I think maybe about 3 or 4 times.. ever, mostly back in the Google ad-words days.
In the earlier days of the internet the ads weren't as annoying, I don't know about other people but I found I was subconsciously ignoring them 99% of the time.
Then the ads got annoying with animation, then they got just insane with ads plastered in every spare space, then website design changed to be around fitting in more and bigger ads. Somewhere along that progression adblocking was needed as the giant animated ads were highly distracting and annoying.
Then devices such as phones, tablets, internet connected TVs etc become common, blocking ads on those became a problem.. Queue network wide ad blocking.

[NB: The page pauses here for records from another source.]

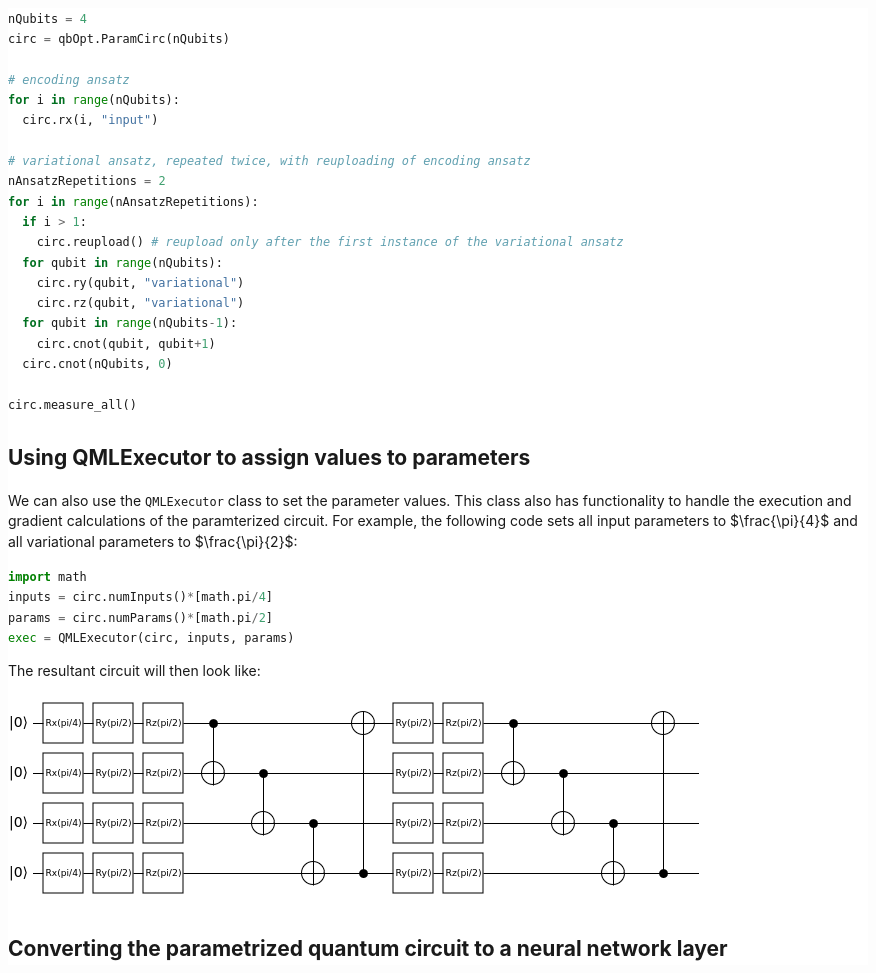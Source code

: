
 ```python
nQubits = 4
circ = qbOpt.ParamCirc(nQubits)

# encoding ansatz
for i in range(nQubits):
  circ.rx(i, "input")

# variational ansatz, repeated twice, with reuploading of encoding ansatz
nAnsatzRepetitions = 2
for i in range(nAnsatzRepetitions):
  if i > 1:
    circ.reupload() # reupload only after the first instance of the variational ansatz
  for qubit in range(nQubits):
    circ.ry(qubit, "variational")
    circ.rz(qubit, "variational")
  for qubit in range(nQubits-1):
    circ.cnot(qubit, qubit+1)
  circ.cnot(nQubits, 0)

circ.measure_all()
```

## Using QMLExecutor to assign values to parameters

We can also use the `QMLExecutor` class to set the parameter values. This class also has functionality to handle the execution and gradient calculations of the paramterized circuit. For example, the following code sets all input parameters to $\frac{\pi}{4}$ and all variational parameters to $\frac{\pi}{2}$:

```python
import math
inputs = circ.numInputs()*[math.pi/4]
params = circ.numParams()*[math.pi/2]
exec = QMLExecutor(circ, inputs, params)
```

The resultant circuit will then look like: 

![](../static/img/qml_circuit.png)

## Converting the parametrized quantum circuit to a neural network layer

If the advertisers kept their ads a little reasonable, then the nuclear approach of blocking all ads at the network level wouldn't be needed. They took it too far, and lost our eyeballs.. on every device, and most of the tracking and profiling ability with it.
Personally I've never minded broadcast TV advertising, usually that affords a short timed break to do something else. About the only time it gets on my nerves are the channels that run excessive amounts of ads during movies - a few here and there are ok, or the last 20-15 minutes of the hour on news channels where it seems like 75% of that time is used for ads.
YouTube figured out how to truly make ads the most annoying thing in the world by inserting them into the video stream. Thats fine, but the number of ads they put in is nuts, so YouTube is avoided now, gone are the days of mindlessly browsing the site for a while, now it's for something specific and that's it. Anyhow I bet the beancounters Google hired a few years ago are laughing all the way to the bank with how much monetizing they've managed to squeeze out of it.